** TASK DESCRIPTION **
Scan the records that follow, and whenever a line has the word "example", copy it.

** RECORDS SHOWN **

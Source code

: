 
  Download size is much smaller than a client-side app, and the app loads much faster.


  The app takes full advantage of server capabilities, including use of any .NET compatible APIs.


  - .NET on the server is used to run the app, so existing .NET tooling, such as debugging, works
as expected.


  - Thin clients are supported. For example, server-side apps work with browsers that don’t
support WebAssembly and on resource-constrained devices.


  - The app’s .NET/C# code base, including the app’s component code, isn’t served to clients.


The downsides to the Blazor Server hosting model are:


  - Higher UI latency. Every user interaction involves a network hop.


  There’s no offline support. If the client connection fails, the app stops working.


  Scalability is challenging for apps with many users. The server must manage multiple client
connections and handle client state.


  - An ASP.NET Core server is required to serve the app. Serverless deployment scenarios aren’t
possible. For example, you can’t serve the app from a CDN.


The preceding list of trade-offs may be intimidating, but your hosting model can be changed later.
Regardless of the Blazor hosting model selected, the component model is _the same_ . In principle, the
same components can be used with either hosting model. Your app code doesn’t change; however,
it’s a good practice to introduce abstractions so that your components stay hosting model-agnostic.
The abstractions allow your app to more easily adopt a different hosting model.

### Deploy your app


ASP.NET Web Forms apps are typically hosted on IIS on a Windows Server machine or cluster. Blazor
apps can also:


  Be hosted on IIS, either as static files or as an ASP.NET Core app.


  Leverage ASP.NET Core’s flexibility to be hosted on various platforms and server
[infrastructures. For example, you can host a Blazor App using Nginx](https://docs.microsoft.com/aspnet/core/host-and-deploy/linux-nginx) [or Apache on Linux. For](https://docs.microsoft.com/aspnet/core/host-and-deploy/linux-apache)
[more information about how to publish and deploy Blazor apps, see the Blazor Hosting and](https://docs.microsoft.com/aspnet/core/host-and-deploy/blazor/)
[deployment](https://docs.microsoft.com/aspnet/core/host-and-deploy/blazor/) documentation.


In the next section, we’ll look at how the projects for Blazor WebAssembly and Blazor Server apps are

** SOLUTION **
  - Thin clients are supported. For example, server-side apps work with browsers that don’t
possible. For example, you can’t serve the app from a CDN.
[infrastructures. For example, you can host a Blazor App using Nginx](https://docs.microsoft.com/aspnet/core/host-and-deploy/linux-nginx) [or Apache on Linux. For](https://docs.microsoft.com/aspnet/core/host-and-deploy/linux-apache)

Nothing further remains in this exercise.